Other heart failure and COVID-19 considerations relevant in low resource settings

Rheumatic Heart disease

At this current stage there are no data on the vulnerability of patients with rheumatic heart disease (RHD) and the impact of COVID-19 infection. Patients with RHD are usually between ages 20s and 30s and may have left ventricular dysfunction or pulmonary hypertension making them more vulnerable to the complicated COVID disease. Patients should be made aware of the consequences of infection and advised to observe social distancing. They should continue their usual medication even where they experience suspicious symptoms for COVID-19 while awaiting test results. The World Heart Federation COVID cardiovascular disease survey (WHF-COVID) is planned to commence May 2020 and will hopefully provide much needed data.

Chagas disease

There is limited information available about the risk of stable asymptomatic patients, therefore people with chagas disease should follow the same recommendations as general population. However, those with complicated Chagas disease do have a higher risk because of the high prevalance of heart failure, as previously mentioned linked to higher risk of complications in patients with COVID-19. A decision should be made as to whether to suspend antiparasitic treatment and recommence once recovered from COVID-19.

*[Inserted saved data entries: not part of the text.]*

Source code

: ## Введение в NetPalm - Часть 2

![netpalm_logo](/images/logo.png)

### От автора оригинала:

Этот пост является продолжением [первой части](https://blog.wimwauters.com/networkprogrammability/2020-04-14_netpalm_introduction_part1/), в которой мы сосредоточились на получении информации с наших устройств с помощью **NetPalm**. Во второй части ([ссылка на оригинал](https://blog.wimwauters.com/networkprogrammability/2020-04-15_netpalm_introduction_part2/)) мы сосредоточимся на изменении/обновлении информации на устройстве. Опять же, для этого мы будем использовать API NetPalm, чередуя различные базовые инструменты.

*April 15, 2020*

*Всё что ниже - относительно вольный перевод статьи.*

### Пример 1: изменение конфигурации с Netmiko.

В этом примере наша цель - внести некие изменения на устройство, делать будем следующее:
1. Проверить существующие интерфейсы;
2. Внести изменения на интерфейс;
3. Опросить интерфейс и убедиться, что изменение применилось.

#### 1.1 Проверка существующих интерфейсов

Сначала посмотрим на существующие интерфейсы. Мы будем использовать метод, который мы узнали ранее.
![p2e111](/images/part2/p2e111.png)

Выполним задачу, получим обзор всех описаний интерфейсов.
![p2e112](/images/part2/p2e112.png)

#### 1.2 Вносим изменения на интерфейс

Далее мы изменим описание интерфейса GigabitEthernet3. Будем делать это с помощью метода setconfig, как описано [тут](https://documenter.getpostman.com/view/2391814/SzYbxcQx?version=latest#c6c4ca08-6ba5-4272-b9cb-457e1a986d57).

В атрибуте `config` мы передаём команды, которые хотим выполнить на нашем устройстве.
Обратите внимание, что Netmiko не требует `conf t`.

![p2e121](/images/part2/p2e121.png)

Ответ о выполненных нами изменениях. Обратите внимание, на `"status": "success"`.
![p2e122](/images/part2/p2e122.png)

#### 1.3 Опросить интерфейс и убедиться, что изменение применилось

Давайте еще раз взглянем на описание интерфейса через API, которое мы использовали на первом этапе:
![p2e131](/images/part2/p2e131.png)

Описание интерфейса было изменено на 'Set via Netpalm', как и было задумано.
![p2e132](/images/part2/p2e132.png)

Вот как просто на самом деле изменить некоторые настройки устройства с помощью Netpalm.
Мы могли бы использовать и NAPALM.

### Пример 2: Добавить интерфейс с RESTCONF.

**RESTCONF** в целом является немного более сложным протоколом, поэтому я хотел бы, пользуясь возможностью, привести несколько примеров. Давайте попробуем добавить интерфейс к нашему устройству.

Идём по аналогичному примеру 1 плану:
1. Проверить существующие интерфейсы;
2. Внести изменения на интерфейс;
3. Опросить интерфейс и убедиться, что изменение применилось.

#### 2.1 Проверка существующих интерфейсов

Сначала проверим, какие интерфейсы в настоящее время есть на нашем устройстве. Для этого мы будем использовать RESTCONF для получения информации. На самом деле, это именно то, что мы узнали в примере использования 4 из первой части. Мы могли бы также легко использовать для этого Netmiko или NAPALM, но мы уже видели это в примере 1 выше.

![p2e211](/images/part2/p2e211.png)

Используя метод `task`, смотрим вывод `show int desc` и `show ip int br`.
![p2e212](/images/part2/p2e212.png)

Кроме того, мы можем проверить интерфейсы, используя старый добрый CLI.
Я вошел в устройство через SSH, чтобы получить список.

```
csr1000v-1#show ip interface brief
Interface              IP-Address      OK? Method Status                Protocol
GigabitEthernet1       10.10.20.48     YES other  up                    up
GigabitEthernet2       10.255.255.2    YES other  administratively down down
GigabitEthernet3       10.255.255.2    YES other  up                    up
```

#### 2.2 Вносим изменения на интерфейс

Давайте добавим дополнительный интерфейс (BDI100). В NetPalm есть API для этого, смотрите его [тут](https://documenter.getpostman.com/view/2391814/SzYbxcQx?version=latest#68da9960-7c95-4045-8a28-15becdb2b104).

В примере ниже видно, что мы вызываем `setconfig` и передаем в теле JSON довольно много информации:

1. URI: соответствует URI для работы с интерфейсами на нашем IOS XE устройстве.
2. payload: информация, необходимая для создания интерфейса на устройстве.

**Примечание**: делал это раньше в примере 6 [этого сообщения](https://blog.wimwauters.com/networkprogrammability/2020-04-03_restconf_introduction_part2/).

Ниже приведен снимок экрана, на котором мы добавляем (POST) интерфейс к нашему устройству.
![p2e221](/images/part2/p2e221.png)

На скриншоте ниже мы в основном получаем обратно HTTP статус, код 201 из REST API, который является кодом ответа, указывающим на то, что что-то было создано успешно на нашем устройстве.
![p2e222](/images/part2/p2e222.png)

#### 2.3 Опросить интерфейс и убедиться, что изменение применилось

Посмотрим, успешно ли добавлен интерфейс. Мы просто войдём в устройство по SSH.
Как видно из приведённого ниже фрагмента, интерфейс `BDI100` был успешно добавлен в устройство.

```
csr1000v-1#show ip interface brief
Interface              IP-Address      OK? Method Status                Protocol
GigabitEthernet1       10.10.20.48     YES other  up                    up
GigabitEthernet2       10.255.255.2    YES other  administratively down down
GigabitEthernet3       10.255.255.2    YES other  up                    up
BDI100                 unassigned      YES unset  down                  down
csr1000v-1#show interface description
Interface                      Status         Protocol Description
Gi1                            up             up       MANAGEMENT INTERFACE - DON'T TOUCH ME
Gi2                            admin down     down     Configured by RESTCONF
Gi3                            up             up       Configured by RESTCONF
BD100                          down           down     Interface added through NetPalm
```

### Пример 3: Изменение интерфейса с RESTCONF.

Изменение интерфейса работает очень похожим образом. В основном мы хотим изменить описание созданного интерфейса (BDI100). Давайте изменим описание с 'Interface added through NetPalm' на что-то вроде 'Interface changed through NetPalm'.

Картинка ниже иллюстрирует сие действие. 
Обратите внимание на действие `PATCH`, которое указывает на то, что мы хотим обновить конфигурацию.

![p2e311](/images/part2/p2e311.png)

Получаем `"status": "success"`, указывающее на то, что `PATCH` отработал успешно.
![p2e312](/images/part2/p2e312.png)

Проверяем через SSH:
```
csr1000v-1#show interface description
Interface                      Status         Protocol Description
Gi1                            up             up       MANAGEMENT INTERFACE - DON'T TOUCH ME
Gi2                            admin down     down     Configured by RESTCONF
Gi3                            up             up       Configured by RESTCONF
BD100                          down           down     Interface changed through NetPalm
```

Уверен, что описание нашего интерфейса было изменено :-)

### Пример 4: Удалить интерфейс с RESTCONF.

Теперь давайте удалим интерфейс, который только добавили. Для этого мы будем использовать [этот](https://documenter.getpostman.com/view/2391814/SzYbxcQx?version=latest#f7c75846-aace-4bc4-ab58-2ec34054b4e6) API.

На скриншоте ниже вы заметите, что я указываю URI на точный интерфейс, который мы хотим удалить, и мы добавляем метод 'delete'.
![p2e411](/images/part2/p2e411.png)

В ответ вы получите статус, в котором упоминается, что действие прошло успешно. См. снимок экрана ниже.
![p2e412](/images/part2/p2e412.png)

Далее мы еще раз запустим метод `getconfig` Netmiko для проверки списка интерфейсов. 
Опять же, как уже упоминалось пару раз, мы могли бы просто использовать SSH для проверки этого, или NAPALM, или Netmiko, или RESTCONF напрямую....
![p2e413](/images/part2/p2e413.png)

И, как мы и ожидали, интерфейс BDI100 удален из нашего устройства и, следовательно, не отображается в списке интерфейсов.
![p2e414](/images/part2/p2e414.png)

Summary of Chagas disease severity and treatment recommendation:

  1. Indeterminate form or without apparent cardiopathy.
    • Risk comparable to the general population;
    • Suspension or delay of antiparasitic drugs if symptomatic COVID-19.
  2. Chagas cardiopathy without heart failure.
    • Higher arrhythmic risk (even if asymptomatic);
    • Cautious use of medications that produce arrhythmias;
    • Suspension or delay of antiparasitic drugs if symptomatic COVID-19.
  3. Chagas cardiopathy with heart failure.
    • Higher risk of death or complications related to the COVID-19;
    • Higher arrhythmic risk;
    • No indication for antiparasitic drugs use.

Final comments

The WHF Science Committee will continue to closely monitor the evolving nature of the data on COVID-19 and its potential link with cardiovascular diseases. We strive to keep updating the latest information on the clinical implications of COVID-19 outbreak on cardiovascular diseases and organize webinars involving expert panelists to share experience of the front-line health workers managing COVID-19 and cardiovascular diseases. Furthermore, WHF COVID-19 CVD global survey will provide key insights to inform clinical and policy practices, for a better understanding of the cardiovascular conditions that increase the risk of developing severe COVID-19, and a better characterization of cardiovascular complications in hospitalized patients with COVID-19.


Dr. Kavita Singh is supported by the National Institutes of Health, Fogarty International Centre, USA; Emerging Global Leader grant award number: 1 K43 TW011164-01.

Competing Interests

The authors have no competing interests to declare.